Provided records:
[Start of Attachment]
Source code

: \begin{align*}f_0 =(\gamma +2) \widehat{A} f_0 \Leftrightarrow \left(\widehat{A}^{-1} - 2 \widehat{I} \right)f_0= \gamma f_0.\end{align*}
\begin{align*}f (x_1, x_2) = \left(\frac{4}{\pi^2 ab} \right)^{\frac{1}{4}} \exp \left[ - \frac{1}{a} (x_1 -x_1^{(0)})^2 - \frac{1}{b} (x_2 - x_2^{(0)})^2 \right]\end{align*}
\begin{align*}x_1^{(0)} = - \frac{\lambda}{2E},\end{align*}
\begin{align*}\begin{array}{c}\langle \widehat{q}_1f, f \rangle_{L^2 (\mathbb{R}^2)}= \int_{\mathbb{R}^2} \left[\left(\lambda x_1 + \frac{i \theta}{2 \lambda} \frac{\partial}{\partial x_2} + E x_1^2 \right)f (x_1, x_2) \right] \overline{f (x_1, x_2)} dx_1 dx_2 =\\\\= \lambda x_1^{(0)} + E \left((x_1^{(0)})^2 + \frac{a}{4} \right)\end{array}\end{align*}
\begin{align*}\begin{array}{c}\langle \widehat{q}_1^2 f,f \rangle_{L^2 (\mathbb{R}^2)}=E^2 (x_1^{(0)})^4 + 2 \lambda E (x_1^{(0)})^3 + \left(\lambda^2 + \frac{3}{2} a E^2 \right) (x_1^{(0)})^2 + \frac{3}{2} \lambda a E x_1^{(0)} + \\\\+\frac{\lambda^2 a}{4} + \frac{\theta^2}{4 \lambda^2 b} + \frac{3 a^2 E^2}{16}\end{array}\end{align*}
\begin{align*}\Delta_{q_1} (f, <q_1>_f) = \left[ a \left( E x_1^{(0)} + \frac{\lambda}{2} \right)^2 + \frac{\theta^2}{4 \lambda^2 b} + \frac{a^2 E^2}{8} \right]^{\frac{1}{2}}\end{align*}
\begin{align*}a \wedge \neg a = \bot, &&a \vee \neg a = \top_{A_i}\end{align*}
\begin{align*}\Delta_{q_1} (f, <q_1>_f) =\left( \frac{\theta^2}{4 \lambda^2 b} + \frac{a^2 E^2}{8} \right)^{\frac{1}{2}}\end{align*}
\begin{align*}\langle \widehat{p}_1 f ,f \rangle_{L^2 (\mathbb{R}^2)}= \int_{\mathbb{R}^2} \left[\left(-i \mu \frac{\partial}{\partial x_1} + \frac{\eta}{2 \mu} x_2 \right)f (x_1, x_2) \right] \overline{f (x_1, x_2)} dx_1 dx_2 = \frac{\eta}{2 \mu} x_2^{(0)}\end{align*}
[End of Attachment]
Please show every line above that includes the word "array".

Task answer:
\begin{align*}\begin{array}{c}\langle \widehat{q}_1f, f \rangle_{L^2 (\mathbb{R}^2)}= \int_{\mathbb{R}^2} \left[\left(\lambda x_1 + \frac{i \theta}{2 \lambda} \frac{\partial}{\partial x_2} + E x_1^2 \right)f (x_1, x_2) \right] \overline{f (x_1, x_2)} dx_1 dx_2 =\\\\= \lambda x_1^{(0)} + E \left((x_1^{(0)})^2 + \frac{a}{4} \right)\end{array}\end{align*}
\begin{align*}\begin{array}{c}\langle \widehat{q}_1^2 f,f \rangle_{L^2 (\mathbb{R}^2)}=E^2 (x_1^{(0)})^4 + 2 \lambda E (x_1^{(0)})^3 + \left(\lambda^2 + \frac{3}{2} a E^2 \right) (x_1^{(0)})^2 + \frac{3}{2} \lambda a E x_1^{(0)} + \\\\+\frac{\lambda^2 a}{4} + \frac{\theta^2}{4 \lambda^2 b} + \frac{3 a^2 E^2}{16}\end{array}\end{align*}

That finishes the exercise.